Brent crude was at $50.32 a barrel, up 65 cents, or 1.3%, by 0105GMT, after earlier dropping to $48.40, the lowest since July 2017.

U.S. West Texas Intermediate crude hit a 14-month low of $43.32 a barrel, before recovering to $45.23, up 47 cents, or 1.1%.

Flight cancellations and travel bans by countries worldwide sparked fears about the global economy, leading to the biggest weekly stock market rout since the 2008 financial crisis last week.
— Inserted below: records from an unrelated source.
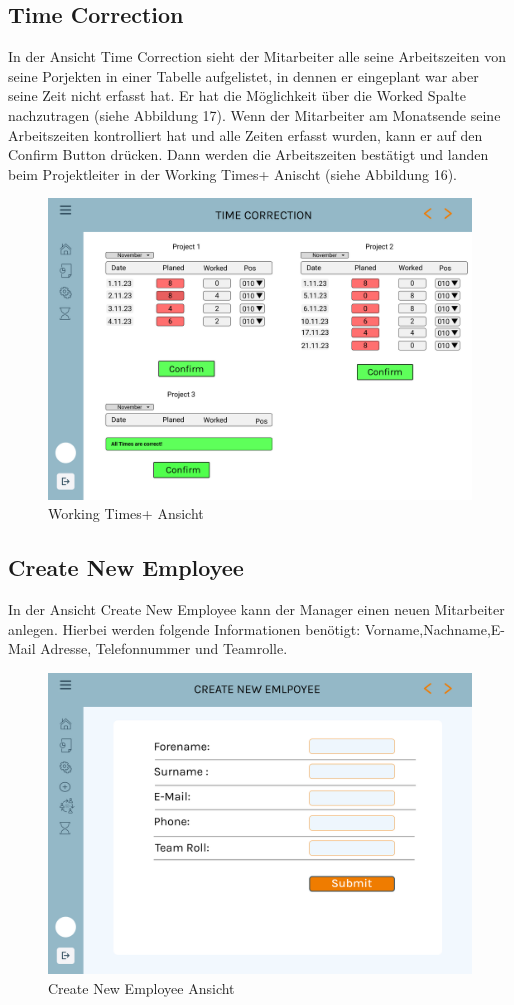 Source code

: \documentclass{article}
\begin{document}
\newpage
\clearpage

\subsection{Time Correction}
In der Ansicht Time Correction sieht der Mitarbeiter alle seine Arbeitszeiten
von seine Porjekten in einer Tabelle aufgelistet, in dennen er eingeplant war
aber seine Zeit nicht erfasst hat. Er hat die Möglichkeit über die Worked
Spalte nachzutragen (siehe Abbildung 17). Wenn der Mitarbeiter am Monatsende
seine Arbeitszeiten kontrolliert hat und alle Zeiten erfasst wurden, kann er
auf den Confirm Button drücken. Dann werden die Arbeitszeiten bestätigt und
landen beim Projektleiter in der Working Times+ Anischt (siehe Abbildung 16).

\begin{figure}[]
    \includegraphics[height= 0.5\textwidth,width= \textwidth]{images/TimeCorrection.png}
    \caption{Working Times+ Ansicht}
    \label{fig:beispiel}
\end{figure}

\subsection{Create New Employee}
In der Ansicht Create New Employee kann der Manager einen neuen Mitarbeiter
anlegen. Hierbei werden folgende Informationen benötigt:
Vorname,Nachname,E-Mail Adresse, Telefonnummer und Teamrolle.

\begin{figure}[h]
    \centering
    \includegraphics[width= \textwidth]{images/CreateNewEmployee.png}
    \caption{Create New Employee Ansicht}
    \label{fig:beispiel}
\end{figure}
\end{document}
China’s factory activity also shrunk at the fastest pace ever in February, underscoring the colossal damage from the coronavirus outbreak on the world’s second-largest economy.

“On the one hand, it’s pretty negative on worldwide crude oil and product demand,” said Lachlan Shaw, head of commodity research at the National Australia Bank.

On the other hand, there was news Saudi Arabia was pushing for a million barrels per day cut to be agreed this week, while central banks globally were increasingly signalling an appetite to intervene and support markets by cutting interest rates, he said.

“So it’s a balance and it’s going to be pretty volatile.”

Several key members of the Organization of the Petroleum Exporting Countries (OPEC) are mulling an additional production cut of 1 million barrels per day, more than the 600,000 bpd proposed last month, on growing fears that the virus outbreak will hit oil demand badly.

OPEC and its allies including Russia, a grouping known as OPEC+, have already been curbing oil output by 1.7 million bpd under a deal that runs to the end of March.

“Current prices do not work for most of the OPEC+ group as they stand and Russia is not as price agnostic as it endeavours to seem,” said Helima Croft global head of commodity strategy at RBC Capital Markets.

“We think Saudi Arabia will likely be able to rally the rest of the producers for a cut of at least 1+ million bpd.”